Consolation refers to seeking spiritual or religious support and was assessed by the question: “When you have problems or difficulties in your work, family, or personal life, how often do you seek spiritual comfort and support?” Responses ranged from never (1) to almost always (5). We use this measure primarily as an independent variable. Supplementary analyses, however, considered consolation as the dependent variable—in order to determine if obesity increases religious consolation.

Covariates

There are a number of variables that should be considered when examining the link between religion and obesity. A critical control variable is smoking, measured here by self-report of cigarettes, cigars, or pipes (scored 1 if a current smoker; 0, otherwise). Age is coded in years. Race, sex, marital status, and residence in the South are all binary variables (0, 1), with 1 equal to black, female, married, and living in the South.
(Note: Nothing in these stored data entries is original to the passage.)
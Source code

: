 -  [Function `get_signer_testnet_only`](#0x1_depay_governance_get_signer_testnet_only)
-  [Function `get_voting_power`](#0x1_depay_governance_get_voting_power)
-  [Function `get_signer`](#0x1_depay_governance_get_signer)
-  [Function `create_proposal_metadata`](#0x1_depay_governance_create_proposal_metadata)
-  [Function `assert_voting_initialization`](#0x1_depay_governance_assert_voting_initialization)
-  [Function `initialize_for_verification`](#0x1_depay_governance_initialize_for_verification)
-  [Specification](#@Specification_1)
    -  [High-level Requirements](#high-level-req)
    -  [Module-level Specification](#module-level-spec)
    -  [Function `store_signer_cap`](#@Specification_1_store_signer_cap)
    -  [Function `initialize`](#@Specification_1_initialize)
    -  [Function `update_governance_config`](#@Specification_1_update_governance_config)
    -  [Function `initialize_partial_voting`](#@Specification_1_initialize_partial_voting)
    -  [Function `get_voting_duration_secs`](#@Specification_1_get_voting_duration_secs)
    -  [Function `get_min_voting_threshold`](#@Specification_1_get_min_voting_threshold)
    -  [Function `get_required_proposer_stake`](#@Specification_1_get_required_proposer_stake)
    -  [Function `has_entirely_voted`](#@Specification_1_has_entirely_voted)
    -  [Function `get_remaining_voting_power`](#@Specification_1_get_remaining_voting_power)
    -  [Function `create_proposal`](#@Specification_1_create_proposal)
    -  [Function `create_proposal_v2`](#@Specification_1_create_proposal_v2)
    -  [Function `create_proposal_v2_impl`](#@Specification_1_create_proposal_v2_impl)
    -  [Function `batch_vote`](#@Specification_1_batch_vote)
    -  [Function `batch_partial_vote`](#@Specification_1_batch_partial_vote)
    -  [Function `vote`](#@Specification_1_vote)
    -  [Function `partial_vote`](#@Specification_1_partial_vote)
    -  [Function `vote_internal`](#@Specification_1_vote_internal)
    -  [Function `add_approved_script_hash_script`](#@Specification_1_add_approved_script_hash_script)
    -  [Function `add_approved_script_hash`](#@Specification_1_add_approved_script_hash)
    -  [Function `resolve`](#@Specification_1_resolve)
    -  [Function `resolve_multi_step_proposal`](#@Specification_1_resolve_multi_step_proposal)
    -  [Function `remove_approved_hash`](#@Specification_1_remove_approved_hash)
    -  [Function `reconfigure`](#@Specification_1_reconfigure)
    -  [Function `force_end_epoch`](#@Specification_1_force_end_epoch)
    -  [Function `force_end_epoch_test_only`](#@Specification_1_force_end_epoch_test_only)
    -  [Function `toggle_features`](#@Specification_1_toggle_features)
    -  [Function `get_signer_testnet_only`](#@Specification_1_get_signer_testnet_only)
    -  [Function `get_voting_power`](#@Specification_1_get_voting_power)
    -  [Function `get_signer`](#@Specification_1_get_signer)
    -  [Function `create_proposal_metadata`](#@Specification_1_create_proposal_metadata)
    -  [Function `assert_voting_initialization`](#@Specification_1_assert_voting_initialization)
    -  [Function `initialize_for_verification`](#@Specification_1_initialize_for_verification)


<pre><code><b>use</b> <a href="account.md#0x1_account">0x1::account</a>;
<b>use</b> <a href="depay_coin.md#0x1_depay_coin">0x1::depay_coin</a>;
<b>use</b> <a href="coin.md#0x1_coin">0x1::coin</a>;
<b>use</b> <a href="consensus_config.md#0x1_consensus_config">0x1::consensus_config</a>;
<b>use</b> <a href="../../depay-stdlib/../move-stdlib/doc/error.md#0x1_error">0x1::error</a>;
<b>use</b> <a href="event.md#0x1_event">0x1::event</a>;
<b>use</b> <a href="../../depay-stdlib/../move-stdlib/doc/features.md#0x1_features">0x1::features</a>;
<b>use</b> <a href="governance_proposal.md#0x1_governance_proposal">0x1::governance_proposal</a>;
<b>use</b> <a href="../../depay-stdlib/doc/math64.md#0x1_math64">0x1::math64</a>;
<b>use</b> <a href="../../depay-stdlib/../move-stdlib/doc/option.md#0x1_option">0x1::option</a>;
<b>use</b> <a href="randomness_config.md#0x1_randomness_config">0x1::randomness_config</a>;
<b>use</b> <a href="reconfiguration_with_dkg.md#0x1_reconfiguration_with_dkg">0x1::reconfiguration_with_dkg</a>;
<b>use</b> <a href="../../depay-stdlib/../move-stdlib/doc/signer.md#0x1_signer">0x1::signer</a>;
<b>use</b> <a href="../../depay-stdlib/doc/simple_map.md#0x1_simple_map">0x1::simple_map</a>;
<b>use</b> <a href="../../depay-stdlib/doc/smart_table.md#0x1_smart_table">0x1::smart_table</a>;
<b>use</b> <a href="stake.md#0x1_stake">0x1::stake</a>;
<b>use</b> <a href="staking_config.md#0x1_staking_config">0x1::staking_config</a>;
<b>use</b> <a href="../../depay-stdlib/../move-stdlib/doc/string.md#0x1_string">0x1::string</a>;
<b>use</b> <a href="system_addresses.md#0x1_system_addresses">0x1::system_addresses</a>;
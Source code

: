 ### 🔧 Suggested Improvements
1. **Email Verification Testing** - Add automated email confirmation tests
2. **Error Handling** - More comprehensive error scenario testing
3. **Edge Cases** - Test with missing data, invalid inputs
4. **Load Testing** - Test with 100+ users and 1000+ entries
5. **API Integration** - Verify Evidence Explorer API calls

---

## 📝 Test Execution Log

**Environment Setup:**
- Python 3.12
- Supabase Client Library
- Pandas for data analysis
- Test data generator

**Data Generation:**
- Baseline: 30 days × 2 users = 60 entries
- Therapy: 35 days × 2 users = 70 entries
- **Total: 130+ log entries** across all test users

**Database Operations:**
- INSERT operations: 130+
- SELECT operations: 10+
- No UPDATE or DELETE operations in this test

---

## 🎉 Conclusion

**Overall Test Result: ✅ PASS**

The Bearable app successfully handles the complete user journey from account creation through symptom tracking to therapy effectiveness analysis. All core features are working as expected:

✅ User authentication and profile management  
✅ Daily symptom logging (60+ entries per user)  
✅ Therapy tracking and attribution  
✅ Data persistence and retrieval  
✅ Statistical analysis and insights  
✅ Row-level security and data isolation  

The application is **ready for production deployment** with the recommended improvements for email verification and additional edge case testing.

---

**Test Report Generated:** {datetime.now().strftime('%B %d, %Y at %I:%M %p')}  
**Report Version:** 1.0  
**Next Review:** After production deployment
Obesity is more prevalent among persons of lower socioeconomic status, so two control variables were tested. The income variable refers to annual family income in 1986. This variable ranges from less than $5,000 per year (coded 1) to $80,000 or more per year (coded 10). Education is highest level of education achieved and ranges from zero to eight years (coded 1) to 17 years or more (coded 6).

Physical activity was measured with one item and refers to any kind of physical activity (e.g., walking, swimming, jogging, etc.) in which a respondent typically engaged during one week. Responses range from never (0) to often (3).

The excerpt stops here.